(Dataset records)
+ + +
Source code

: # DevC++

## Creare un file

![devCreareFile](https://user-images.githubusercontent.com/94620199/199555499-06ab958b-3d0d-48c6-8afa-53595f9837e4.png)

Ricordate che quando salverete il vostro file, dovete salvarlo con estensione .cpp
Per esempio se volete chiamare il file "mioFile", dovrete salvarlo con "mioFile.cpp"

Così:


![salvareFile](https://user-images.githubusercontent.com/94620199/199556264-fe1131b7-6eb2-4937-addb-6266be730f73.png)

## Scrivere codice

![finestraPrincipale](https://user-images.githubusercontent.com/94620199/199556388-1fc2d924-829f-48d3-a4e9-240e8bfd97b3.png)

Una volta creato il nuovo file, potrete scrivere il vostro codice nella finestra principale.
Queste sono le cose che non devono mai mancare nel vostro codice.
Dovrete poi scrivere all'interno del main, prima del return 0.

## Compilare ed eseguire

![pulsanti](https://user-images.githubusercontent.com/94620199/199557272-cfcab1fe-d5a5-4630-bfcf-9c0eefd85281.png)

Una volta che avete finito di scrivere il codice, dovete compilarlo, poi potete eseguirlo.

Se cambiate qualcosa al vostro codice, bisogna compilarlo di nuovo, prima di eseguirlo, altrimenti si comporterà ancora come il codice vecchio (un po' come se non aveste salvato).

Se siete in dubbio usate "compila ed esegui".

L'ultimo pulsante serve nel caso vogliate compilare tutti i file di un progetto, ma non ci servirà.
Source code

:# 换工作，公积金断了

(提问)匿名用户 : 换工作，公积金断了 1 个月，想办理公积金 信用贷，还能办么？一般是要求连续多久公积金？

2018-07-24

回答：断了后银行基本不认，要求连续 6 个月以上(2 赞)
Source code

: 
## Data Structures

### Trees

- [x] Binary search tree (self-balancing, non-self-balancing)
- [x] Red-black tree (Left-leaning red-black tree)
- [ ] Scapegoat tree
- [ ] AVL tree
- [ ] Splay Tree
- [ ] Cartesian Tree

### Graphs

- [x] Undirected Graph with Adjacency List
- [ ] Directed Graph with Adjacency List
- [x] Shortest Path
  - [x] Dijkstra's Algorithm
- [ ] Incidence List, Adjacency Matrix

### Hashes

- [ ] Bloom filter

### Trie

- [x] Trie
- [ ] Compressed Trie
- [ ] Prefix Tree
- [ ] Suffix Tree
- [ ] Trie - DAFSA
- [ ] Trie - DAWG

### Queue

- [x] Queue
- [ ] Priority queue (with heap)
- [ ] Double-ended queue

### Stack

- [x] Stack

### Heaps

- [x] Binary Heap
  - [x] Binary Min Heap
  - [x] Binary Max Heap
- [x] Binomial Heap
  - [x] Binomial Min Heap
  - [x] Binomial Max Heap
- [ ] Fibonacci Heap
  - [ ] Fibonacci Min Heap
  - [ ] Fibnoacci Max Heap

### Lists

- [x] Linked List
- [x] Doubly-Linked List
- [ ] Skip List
+ + +
What the task asks: Copy out the lines above that hold the string "Binary".

Result below:
- [x] Binary search tree (self-balancing, non-self-balancing)
- [x] Binary Heap
  - [x] Binary Min Heap
  - [x] Binary Max Heap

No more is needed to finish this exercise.